For through the Spirit, by faith, we await the hope of righteousness.  For in Christ Jesus, neither circumcision nor uncircumcision counts for anything, but only faith working through love. (Gal. 5:5-6) 

     He adjures them again to not be misled by his opponents, upon whom he wishes a more specific fate than that of “being accursed” as he stated at the outset: “Would that those who are upsetting you might also castrate themselves!” (Gal. 5:12)

     Paul then urges them to use the freedom that Christ has won for them and that he has brought to them to live by the Spirit and to not think of this freedom as license to indulge the passions of the flesh, but rather as freedom from such desires:
 
Now those who belong to Christ [Jesus] have crucified their flesh with its passions and desires.  If we live in the Spirit, let us also follow the Spirit.  Let us not be conceited, provoking one another, envious of one another.
(Gal. 5:25-26)

     Life in Christ is life in community, and Paul teaches that the Galatians should bear each other’s burdens so that, in the end, each will be able to bear his own load.  He ends this call to community with words that have been, with good reason, the subject of sermons too numerous to count:

Make no mistake: God is not mocked, for a person will reap only what he sows, because the one who sows for his flesh will reap corruption from the flesh, but the one who sows for the spirit will reap eternal life from the spirit.   Let us not grow tired of doing good, for in due time we shall reap our harvest, if we do not give up.  So then, while we have the opportunity, let us do good to all, but especially to those that belong to the family of faith. (Gal. 6:7-10)

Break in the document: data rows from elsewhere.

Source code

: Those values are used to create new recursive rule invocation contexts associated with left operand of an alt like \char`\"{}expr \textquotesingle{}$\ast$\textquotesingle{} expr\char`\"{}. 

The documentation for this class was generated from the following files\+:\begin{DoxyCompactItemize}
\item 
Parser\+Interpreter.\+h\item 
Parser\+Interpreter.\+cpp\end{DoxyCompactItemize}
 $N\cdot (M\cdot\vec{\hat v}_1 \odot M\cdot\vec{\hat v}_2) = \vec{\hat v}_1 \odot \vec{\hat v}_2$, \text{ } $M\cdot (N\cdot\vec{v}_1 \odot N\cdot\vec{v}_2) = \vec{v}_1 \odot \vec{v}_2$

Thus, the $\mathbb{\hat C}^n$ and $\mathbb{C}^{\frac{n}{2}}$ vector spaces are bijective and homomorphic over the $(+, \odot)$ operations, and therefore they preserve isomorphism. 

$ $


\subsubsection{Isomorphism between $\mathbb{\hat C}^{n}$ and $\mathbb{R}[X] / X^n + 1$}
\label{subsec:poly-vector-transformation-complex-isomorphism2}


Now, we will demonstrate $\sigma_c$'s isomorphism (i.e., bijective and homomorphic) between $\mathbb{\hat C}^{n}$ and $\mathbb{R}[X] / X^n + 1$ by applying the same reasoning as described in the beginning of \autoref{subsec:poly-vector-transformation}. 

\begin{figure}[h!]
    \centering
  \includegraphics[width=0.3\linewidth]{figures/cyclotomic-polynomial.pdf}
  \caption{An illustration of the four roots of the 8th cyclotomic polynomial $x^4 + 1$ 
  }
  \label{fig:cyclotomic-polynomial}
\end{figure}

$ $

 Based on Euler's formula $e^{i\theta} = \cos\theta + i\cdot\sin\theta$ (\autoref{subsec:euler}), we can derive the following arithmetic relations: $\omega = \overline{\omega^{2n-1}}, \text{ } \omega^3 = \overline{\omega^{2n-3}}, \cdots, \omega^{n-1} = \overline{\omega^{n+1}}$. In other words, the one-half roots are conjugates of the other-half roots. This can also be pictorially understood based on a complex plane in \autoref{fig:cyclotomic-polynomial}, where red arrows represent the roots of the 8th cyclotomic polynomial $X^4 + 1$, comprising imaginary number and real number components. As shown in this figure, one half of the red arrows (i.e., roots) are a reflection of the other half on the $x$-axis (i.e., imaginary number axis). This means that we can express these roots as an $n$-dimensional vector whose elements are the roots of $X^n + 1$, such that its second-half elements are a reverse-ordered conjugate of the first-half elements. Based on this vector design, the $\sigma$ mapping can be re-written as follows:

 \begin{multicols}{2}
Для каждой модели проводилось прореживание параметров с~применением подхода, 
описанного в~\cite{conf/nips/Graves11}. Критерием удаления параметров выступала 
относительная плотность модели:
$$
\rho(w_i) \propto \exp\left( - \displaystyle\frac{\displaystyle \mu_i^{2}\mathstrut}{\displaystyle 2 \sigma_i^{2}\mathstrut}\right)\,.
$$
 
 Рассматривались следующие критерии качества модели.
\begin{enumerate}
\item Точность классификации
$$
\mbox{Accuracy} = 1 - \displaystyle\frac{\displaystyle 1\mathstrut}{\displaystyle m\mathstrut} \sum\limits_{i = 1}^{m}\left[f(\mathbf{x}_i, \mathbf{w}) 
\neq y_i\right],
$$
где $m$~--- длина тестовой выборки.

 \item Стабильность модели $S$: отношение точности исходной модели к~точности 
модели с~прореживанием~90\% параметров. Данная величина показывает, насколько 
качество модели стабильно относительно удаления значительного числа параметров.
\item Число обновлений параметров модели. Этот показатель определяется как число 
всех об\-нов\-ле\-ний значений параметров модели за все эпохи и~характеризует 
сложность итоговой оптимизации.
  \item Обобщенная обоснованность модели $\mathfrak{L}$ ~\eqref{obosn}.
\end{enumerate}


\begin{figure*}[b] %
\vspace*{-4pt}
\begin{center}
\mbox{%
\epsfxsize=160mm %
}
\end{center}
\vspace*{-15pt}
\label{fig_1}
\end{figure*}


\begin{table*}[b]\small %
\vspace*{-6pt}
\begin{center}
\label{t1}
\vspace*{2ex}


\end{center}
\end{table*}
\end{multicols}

      Paul’s final conclusion, written in his own hand, is merely a quick summation of the circumcision argument as detailed above with a blessing of peace and mercy to those who follow this rule and to the “Israel of God” (Gal. 6:16b), an intimation of the fullness of the adoption of this formerly pagan people into the family of God.  A remark that most surely would have Paul’s Judaizing opponents renting their garments and lamenting such a thing as blasphemy, yet it provides final confirmation of Paul’s contention that through Christ one has more claim to God’s family than would result from circumcision.  This would be lost on neither the Galatians nor his opponents.

     Finally, Paul closes with this remarkable statement: “From now on, let no one make troubles for me; for I bear the marks of Jesus on my body.” (Gal 6:17)  The “marks of Jesus,” which we know as stigmata, originates with the practice of branding slaves.  Devotees of pagan gods were often marked in this way.  Paul’s implication here is that rather than circumcision, it is the scars of his apostolic labors, the result of stonings, floggings and other abuses, that marks him as Christ’s.  His teaching has now come full circle to make the point that the truth is the opposite of that supposed by the renegade Galatians:  Circumcision is not the mark of a free citizen of Israel but the scar of slavery to the law.  True freedom is found only in slavery to Christ, and until one bears this brand he makes no trouble for Paul.